(Aim of the task):
Filter the data below for the string "Value" and copy each matching line.

(Stored records)
########################################
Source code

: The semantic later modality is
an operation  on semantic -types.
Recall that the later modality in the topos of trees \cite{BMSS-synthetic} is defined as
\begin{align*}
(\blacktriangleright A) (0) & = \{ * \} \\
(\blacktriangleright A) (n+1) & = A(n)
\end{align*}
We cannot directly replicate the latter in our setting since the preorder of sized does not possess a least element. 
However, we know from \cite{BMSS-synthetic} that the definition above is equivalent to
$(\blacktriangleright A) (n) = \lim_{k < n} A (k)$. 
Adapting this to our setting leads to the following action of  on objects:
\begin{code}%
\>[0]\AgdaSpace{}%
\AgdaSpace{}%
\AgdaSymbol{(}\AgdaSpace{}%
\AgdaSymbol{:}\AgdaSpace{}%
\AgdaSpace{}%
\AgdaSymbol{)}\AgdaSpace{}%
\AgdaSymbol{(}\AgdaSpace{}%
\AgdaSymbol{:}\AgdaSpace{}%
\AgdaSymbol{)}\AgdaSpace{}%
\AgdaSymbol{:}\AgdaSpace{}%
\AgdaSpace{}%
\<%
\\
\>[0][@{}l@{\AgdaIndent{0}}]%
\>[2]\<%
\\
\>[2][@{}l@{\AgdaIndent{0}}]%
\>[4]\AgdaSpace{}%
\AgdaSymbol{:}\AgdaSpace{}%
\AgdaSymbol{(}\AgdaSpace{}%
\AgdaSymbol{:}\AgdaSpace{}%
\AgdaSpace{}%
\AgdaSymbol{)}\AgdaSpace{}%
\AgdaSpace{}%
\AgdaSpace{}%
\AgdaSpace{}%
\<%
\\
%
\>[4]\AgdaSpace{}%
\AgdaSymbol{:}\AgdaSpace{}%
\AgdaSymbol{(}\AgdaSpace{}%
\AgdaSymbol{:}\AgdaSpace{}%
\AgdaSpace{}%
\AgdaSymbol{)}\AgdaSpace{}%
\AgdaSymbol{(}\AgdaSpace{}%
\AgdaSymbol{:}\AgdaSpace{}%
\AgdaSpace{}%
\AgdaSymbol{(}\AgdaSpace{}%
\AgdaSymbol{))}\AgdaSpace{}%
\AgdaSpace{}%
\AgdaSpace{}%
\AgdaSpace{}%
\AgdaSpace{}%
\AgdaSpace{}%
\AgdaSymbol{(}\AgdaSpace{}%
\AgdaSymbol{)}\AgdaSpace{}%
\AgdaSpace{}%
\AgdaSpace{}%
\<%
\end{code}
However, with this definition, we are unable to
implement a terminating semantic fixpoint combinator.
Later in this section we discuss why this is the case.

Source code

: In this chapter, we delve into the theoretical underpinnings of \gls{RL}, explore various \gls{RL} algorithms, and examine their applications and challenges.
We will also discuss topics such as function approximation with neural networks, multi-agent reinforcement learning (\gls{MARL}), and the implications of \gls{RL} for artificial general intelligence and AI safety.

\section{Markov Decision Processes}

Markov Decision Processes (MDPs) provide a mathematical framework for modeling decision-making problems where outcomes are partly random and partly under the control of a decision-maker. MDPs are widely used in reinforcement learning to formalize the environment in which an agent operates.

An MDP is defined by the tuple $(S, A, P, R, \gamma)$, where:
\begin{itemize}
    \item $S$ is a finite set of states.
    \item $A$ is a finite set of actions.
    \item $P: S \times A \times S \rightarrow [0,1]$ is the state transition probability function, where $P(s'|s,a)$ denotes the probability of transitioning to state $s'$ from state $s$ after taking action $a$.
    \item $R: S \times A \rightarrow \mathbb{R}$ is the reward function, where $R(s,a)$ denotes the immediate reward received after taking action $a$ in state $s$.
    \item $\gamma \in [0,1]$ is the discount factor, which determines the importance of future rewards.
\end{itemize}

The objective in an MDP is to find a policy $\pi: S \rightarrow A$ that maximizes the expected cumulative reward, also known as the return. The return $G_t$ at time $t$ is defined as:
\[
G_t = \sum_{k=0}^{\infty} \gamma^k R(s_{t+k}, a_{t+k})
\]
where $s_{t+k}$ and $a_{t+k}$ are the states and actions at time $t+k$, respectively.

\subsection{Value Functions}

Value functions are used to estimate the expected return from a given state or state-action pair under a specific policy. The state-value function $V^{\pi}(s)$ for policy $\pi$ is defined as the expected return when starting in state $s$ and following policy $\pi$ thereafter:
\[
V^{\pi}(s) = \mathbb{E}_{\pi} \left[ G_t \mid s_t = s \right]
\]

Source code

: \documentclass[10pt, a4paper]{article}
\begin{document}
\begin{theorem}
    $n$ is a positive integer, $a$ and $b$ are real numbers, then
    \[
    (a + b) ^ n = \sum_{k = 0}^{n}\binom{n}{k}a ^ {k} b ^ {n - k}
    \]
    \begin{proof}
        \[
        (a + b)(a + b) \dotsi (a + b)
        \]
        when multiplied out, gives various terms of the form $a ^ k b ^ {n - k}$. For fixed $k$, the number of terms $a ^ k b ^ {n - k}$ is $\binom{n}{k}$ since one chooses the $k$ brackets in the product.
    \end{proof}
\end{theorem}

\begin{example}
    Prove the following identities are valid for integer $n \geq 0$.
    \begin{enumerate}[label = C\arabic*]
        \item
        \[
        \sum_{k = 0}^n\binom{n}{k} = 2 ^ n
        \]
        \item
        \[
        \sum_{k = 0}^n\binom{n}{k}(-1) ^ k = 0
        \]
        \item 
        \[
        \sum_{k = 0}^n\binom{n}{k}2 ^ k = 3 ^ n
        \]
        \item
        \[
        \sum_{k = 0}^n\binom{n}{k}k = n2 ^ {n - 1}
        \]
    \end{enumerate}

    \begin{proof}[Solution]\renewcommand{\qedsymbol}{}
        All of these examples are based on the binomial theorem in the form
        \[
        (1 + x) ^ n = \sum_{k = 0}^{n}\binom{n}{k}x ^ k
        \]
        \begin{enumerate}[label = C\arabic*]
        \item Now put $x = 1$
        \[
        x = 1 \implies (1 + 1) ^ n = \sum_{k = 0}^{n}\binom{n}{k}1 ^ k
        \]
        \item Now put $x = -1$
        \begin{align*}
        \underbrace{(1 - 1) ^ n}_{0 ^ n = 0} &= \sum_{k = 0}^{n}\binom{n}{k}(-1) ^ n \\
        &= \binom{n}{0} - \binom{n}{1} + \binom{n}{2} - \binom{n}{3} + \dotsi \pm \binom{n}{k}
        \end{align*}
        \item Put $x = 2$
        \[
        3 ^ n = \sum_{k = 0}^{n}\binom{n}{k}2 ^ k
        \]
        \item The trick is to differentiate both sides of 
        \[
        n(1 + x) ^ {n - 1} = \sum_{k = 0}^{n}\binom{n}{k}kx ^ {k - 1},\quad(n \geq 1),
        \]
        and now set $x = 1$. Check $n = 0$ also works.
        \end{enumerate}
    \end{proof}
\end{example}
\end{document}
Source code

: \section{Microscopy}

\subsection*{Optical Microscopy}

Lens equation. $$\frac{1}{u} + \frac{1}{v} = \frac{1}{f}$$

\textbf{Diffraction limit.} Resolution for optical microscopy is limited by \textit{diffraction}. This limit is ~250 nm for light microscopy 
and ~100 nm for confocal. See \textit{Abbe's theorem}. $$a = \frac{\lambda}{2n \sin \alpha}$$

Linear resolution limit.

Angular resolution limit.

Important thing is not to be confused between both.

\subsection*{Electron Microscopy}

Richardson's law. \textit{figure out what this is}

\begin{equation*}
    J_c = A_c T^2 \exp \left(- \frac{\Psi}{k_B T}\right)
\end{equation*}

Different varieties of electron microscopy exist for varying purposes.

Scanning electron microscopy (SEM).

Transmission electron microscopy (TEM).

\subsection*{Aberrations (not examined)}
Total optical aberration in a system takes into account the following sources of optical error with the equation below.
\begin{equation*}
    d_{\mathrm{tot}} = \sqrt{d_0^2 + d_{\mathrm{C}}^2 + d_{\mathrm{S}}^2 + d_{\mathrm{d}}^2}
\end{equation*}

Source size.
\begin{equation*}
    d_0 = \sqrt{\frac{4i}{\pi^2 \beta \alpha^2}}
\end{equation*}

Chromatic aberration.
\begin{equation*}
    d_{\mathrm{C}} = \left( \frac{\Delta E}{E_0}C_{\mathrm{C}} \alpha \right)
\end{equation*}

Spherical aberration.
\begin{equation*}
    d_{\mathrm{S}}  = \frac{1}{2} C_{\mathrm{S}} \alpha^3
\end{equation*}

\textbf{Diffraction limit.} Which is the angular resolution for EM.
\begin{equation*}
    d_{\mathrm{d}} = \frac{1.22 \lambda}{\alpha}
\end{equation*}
########################################
(Result of the exercise):
\subsection{Value Functions}
Value functions are used to estimate the expected return from a given state or state-action pair under a specific policy. The state-value function $V^{\pi}(s)$ for policy $\pi$ is defined as the expected return when starting in state $s$ and following policy $\pi$ thereafter:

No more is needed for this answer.